(DATA UNDER STUDY Opens)
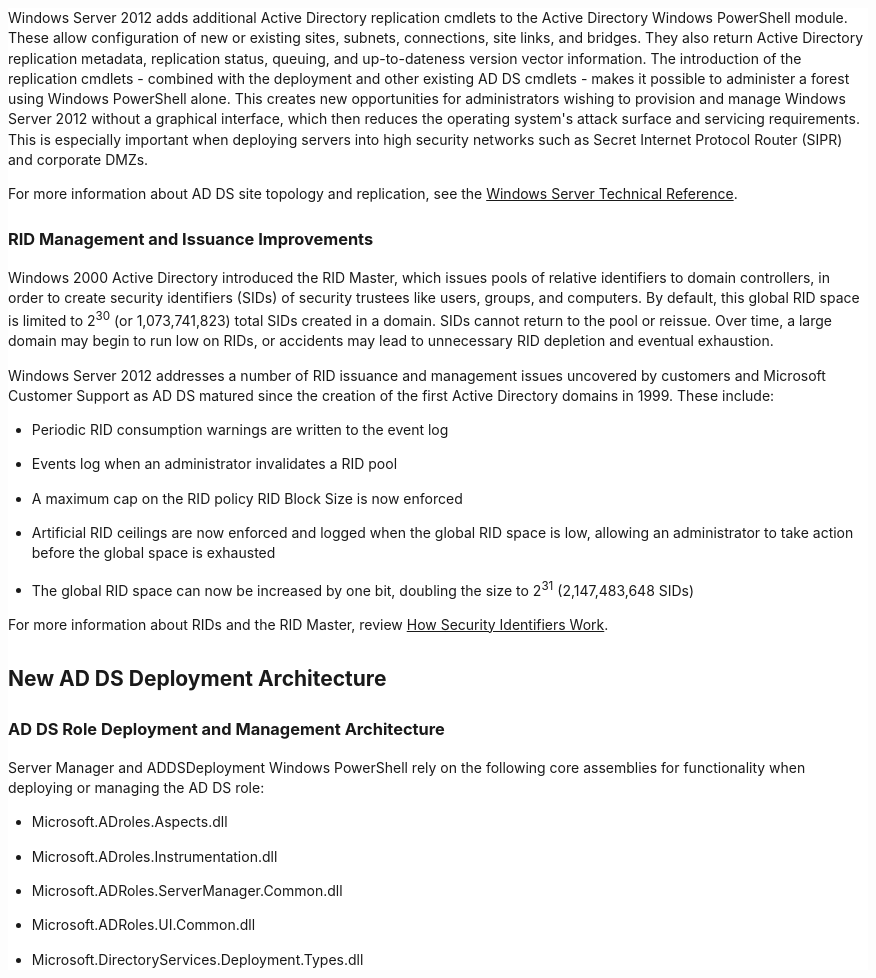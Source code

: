 Windows Server 2012 adds additional Active Directory replication cmdlets to the Active Directory Windows PowerShell module. These allow configuration of new or existing sites, subnets, connections, site links, and bridges. They also return Active Directory replication metadata, replication status, queuing, and up\-to\-dateness version vector information. The introduction of the replication cmdlets \- combined with the deployment and other existing AD DS cmdlets \- makes it possible to administer a forest using Windows PowerShell alone. This creates new opportunities for administrators wishing to provision and manage Windows Server 2012 without a graphical interface, which then reduces the operating system's attack surface and servicing requirements. This is especially important when deploying servers into high security networks such as Secret Internet Protocol Router \(SIPR\) and corporate DMZs.  
  
For more information about AD DS site topology and replication, see the [Windows Server Technical Reference](http://technet.microsoft.com/library/cc739127(WS.10).aspx).  
  
### RID Management and Issuance Improvements  
Windows 2000 Active Directory introduced the RID Master, which issues pools of relative identifiers to domain controllers, in order to create security identifiers \(SIDs\) of security trustees like users, groups, and computers.  By default, this global RID space is limited to 2<sup>30</sup> \(or 1,073,741,823\) total SIDs created in a domain. SIDs cannot return to the pool or reissue. Over time, a large domain may begin to run low on RIDs, or accidents may lead to unnecessary RID depletion and eventual exhaustion.  
  
Windows Server 2012 addresses a number of RID issuance and management issues uncovered by customers and Microsoft Customer Support as AD DS matured since the creation of the first Active Directory domains in 1999. These include:  
  
-   Periodic RID consumption warnings are written to the event log  
  
-   Events log when an administrator invalidates a RID pool  
  
-   A maximum cap on the RID policy RID Block Size is now enforced  
  
-   Artificial RID ceilings are now enforced and logged when the global RID space is low, allowing an administrator to take action before the global space is exhausted  
  
-   The global RID space can now be increased by one bit, doubling the size to 2<sup>31</sup> \(2,147,483,648 SIDs\)  
  
For more information about RIDs and the RID Master, review [How Security Identifiers Work](http://technet.microsoft.com/library/cc778824(WS.10).aspx).  
  
## New AD DS Deployment Architecture  
  
### AD DS Role Deployment and Management Architecture  
Server Manager and ADDSDeployment Windows PowerShell rely on the following core assemblies for functionality when deploying or managing the AD DS role:  
  
-   Microsoft.ADroles.Aspects.dll  
  
-   Microsoft.ADroles.Instrumentation.dll  
  
-   Microsoft.ADRoles.ServerManager.Common.dll  
  
-   Microsoft.ADRoles.UI.Common.dll  
  
-   Microsoft.DirectoryServices.Deployment.Types.dll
(DATA UNDER STUDY Closes)
WORK REQUEST:
For this task, write out exactly the lines of the entries above, starting at the line with "Windows 2000 Active" and ending at the line with "is now enforced", both included, and no others.

WRITTEN SOLUTION:
Windows 2000 Active Directory introduced the RID Master, which issues pools of relative identifiers to domain controllers, in order to create security identifiers \(SIDs\) of security trustees like users, groups, and computers.  By default, this global RID space is limited to 2<sup>30</sup> \(or 1,073,741,823\) total SIDs created in a domain. SIDs cannot return to the pool or reissue. Over time, a large domain may begin to run low on RIDs, or accidents may lead to unnecessary RID depletion and eventual exhaustion.  
  
Windows Server 2012 addresses a number of RID issuance and management issues uncovered by customers and Microsoft Customer Support as AD DS matured since the creation of the first Active Directory domains in 1999. These include:  
  
-   Periodic RID consumption warnings are written to the event log  
  
-   Events log when an administrator invalidates a RID pool  
  
-   A maximum cap on the RID policy RID Block Size is now enforced  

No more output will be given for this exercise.